WHAT TO WORK ON:
Exclude pictures and give again exactly the lines of the listing, beginning with its first line and ending with the one that contains "- lalu pilih".

______

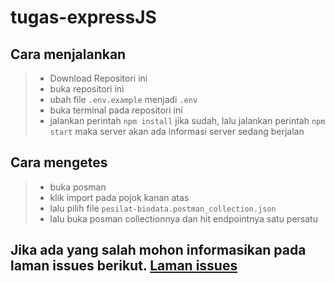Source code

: # tugas-expressJS

## Cara menjalankan
> - Download Repositori ini
> - buka repositori ini
> - ubah file `.env.example` menjadi `.env`
> - buka terminal pada repositori ini
> - jalankan perintah `npm install` jika sudah, lalu jalankan perintah `npm start` maka server akan ada informasi server sedang berjalan


## Cara mengetes
> - buka posman
> - klik import pada pojok kanan atas
> - lalu pilih file `pesilat-biodata.postman_collection.json`
> - lalu buka posman collectionnya dan hit endpointnya satu persatu

## Jika ada yang salah mohon informasikan pada laman issues berikut. [Laman issues](https://github.com/MangEs23/tugas-expressJS/issues)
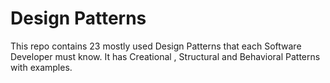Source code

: # Design Patterns

This repo contains 23 mostly used Design Patterns that each Software Developer must know. It has  Creational , Structural and Behavioral Patterns with examples. 

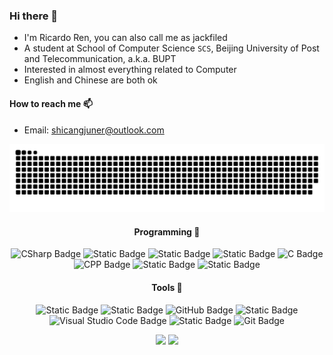 ### Hi there 👋

- I'm Ricardo Ren, you can also call me as jackfiled
- A student at School of Computer Science `SCS`, Beijing University of Post and Telecommunication, a.k.a. BUPT
- Interested in almost everything related to Computer
- English and Chinese are both ok

#### How to reach me 📫

-  Email: [shicangjuner@outlook.com](mailto:shicangjuner@outlook.com)

<div align="center">
<!-- Snake Code Contribution Map 贪吃蛇代码贡献图 -->

<picture>
  <source media="(prefers-color-scheme: dark)" srcset="https://raw.githubusercontent.com/jackfiled/jackfiled/output/github-contribution-grid-snake-dark.svg" />
  <source media="(prefers-color-scheme: light)" srcset="https://raw.githubusercontent.com/jackfiled/jackfiled/output/github-contribution-grid-snake.svg" />
  <img alt="github-snake" src="https://raw.githubusercontent.com/jackfiled/jackfiled/output/github-contribution-grid-snake.svg" />
</picture>

</div>

<div align="center" >

<!--  skill badge 技能徽章 -->

#### Programming 💪

![CSharp Badge](https://img.shields.io/badge/C%23-512BD4?logo=csharp)
![Static Badge](https://img.shields.io/badge/Dotnet-512BD4?logo=dotnet)
![Static Badge](https://img.shields.io/badge/ASP.net-512BD4?logo=dotnet)
![Static Badge](https://img.shields.io/badge/Blazor-512BD4?logo=blazor)
![C Badge](https://img.shields.io/badge/C-555555?logo=c&logoColor=fff&style=flat)
![CPP Badge](https://img.shields.io/badge/C%2B%2B-00599C?logo=cplusplus)
![Static Badge](https://img.shields.io/badge/GO-FAFAFA?logo=go)
![Static Badge](https://img.shields.io/badge/PostgreSQL-FAFAFA?logo=postgresql)


#### Tools 🧰

![Static Badge](https://img.shields.io/badge/Arch%20Linux-FAFAFA?logo=archlinux)
![Static Badge](https://img.shields.io/badge/Gitea-FAFAFA?logo=gitea)
![GitHub Badge](https://img.shields.io/badge/GitHub-181717?logo=github&logoColor=fff&style=flat)
![Static Badge](https://img.shields.io/badge/Visual%20Studio-5C2D91?logo=visualstudio)
![Visual Studio Code Badge](https://img.shields.io/badge/Visual%20Studio%20Code-007ACC?logo=visualstudiocode&logoColor=fff&style=flat)
![Static Badge](https://img.shields.io/badge/Rider-000000?logo=rider)
![Git Badge](https://img.shields.io/badge/Git-F03C2E?logo=git&logoColor=fff&style=flat)

<div align="center" >

<!-- GitHub 数据统计 -->
<img align="" height="137px" src="https://github-readme-stats-git-masterrstaa-rickstaa.vercel.app/api?username=jackfiled&hide_title=true&hide_border=true&show_icons=true&include_all_commits=true&line_height=21text_color=000&icon_color=000&bg_color=0,ea6161,ffc64d,fffc4d,52fa5a&theme=graywhite" />
<img align="" height="137px" src="https://github-readme-stats-git-masterrstaa-rickstaa.vercel.app/api/top-langs/?username=jackfiled&hide_title=true&hide_border=true&layout=compact&langs_count=6&text_color=000&icon_color=fff&bg_color=0,52fa5a,4dfcff,c64dff&theme=graywhite" /><br><br>

</div>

______

ANSWER AREA:
Source code

: # tugas-expressJS

## Cara menjalankan
> - Download Repositori ini
> - buka repositori ini
> - ubah file `.env.example` menjadi `.env`
> - buka terminal pada repositori ini
> - jalankan perintah `npm install` jika sudah, lalu jalankan perintah `npm start` maka server akan ada informasi server sedang berjalan


## Cara mengetes
> - buka posman
> - klik import pada pojok kanan atas
> - lalu pilih file `pesilat-biodata.postman_collection.json`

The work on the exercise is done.